/---

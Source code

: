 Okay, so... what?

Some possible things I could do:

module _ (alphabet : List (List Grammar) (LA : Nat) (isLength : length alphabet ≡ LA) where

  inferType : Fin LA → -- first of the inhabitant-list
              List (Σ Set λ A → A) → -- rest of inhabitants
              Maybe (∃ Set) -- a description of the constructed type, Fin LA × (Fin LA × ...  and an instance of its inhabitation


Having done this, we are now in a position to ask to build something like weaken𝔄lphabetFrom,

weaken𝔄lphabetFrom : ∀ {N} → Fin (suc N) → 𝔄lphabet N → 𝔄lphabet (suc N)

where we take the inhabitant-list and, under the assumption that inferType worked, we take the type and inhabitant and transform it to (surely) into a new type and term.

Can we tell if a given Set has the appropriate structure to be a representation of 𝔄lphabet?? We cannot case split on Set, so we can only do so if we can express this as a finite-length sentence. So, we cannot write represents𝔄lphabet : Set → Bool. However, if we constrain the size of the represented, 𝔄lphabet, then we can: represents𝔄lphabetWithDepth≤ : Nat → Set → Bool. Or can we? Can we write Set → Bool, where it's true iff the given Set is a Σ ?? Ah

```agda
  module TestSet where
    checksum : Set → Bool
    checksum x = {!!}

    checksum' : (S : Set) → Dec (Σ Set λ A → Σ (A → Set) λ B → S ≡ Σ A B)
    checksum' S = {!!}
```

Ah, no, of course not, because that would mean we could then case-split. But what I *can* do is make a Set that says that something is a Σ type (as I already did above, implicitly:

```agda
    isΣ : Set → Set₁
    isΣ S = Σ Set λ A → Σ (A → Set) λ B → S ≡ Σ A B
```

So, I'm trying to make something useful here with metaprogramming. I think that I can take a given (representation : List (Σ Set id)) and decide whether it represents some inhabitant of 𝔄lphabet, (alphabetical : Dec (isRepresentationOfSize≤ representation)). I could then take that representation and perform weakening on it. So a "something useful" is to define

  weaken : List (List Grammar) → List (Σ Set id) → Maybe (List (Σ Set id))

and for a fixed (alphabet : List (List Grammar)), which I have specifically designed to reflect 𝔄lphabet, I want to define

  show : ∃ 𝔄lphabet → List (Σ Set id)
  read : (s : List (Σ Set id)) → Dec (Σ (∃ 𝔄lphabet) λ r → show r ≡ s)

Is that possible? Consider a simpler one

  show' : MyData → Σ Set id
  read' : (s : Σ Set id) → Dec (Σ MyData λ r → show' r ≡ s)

\---

* EXERCISE DETAILS
Please copy each line above exactly as written.

* REPLY TO THE EXERCISE
Source code

: Okay, so... what?

Some possible things I could do:

module _ (alphabet : List (List Grammar) (LA : Nat) (isLength : length alphabet ≡ LA) where

  inferType : Fin LA → -- first of the inhabitant-list
              List (Σ Set λ A → A) → -- rest of inhabitants
              Maybe (∃ Set) -- a description of the constructed type, Fin LA × (Fin LA × ...  and an instance of its inhabitation


Having done this, we are now in a position to ask to build something like weaken𝔄lphabetFrom,

weaken𝔄lphabetFrom : ∀ {N} → Fin (suc N) → 𝔄lphabet N → 𝔄lphabet (suc N)

where we take the inhabitant-list and, under the assumption that inferType worked, we take the type and inhabitant and transform it to (surely) into a new type and term.

Can we tell if a given Set has the appropriate structure to be a representation of 𝔄lphabet?? We cannot case split on Set, so we can only do so if we can express this as a finite-length sentence. So, we cannot write represents𝔄lphabet : Set → Bool. However, if we constrain the size of the represented, 𝔄lphabet, then we can: represents𝔄lphabetWithDepth≤ : Nat → Set → Bool. Or can we? Can we write Set → Bool, where it's true iff the given Set is a Σ ?? Ah

```agda
  module TestSet where
    checksum : Set → Bool
    checksum x = {!!}

    checksum' : (S : Set) → Dec (Σ Set λ A → Σ (A → Set) λ B → S ≡ Σ A B)
    checksum' S = {!!}
```

Ah, no, of course not, because that would mean we could then case-split. But what I *can* do is make a Set that says that something is a Σ type (as I already did above, implicitly:

```agda
    isΣ : Set → Set₁
    isΣ S = Σ Set λ A → Σ (A → Set) λ B → S ≡ Σ A B
```

So, I'm trying to make something useful here with metaprogramming. I think that I can take a given (representation : List (Σ Set id)) and decide whether it represents some inhabitant of 𝔄lphabet, (alphabetical : Dec (isRepresentationOfSize≤ representation)). I could then take that representation and perform weakening on it. So a "something useful" is to define

  weaken : List (List Grammar) → List (Σ Set id) → Maybe (List (Σ Set id))

and for a fixed (alphabet : List (List Grammar)), which I have specifically designed to reflect 𝔄lphabet, I want to define

  show : ∃ 𝔄lphabet → List (Σ Set id)
  read : (s : List (Σ Set id)) → Dec (Σ (∃ 𝔄lphabet) λ r → show r ≡ s)

Is that possible? Consider a simpler one

  show' : MyData → Σ Set id
  read' : (s : Σ Set id) → Dec (Σ MyData λ r → show' r ≡ s)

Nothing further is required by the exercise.